[Provided records — start]

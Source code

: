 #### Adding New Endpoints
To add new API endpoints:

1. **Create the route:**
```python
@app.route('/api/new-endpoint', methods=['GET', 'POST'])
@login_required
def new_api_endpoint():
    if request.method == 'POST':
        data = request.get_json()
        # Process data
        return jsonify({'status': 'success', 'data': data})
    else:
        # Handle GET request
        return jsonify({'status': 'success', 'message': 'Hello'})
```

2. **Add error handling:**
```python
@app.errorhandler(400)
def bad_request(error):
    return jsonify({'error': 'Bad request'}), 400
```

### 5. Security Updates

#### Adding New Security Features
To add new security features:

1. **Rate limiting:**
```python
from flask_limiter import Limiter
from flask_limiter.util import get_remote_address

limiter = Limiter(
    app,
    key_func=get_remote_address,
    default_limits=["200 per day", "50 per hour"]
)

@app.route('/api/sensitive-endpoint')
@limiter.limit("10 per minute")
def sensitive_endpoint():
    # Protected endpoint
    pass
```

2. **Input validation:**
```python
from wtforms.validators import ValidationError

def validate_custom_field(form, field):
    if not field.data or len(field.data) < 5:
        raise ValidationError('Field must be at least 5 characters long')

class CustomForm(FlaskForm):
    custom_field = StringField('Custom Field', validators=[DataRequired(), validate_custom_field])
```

[Provided records — finish]

Pick out the lines above that hold the string "import" and show them.

from flask_limiter import Limiter
from flask_limiter.util import get_remote_address
from wtforms.validators import ValidationError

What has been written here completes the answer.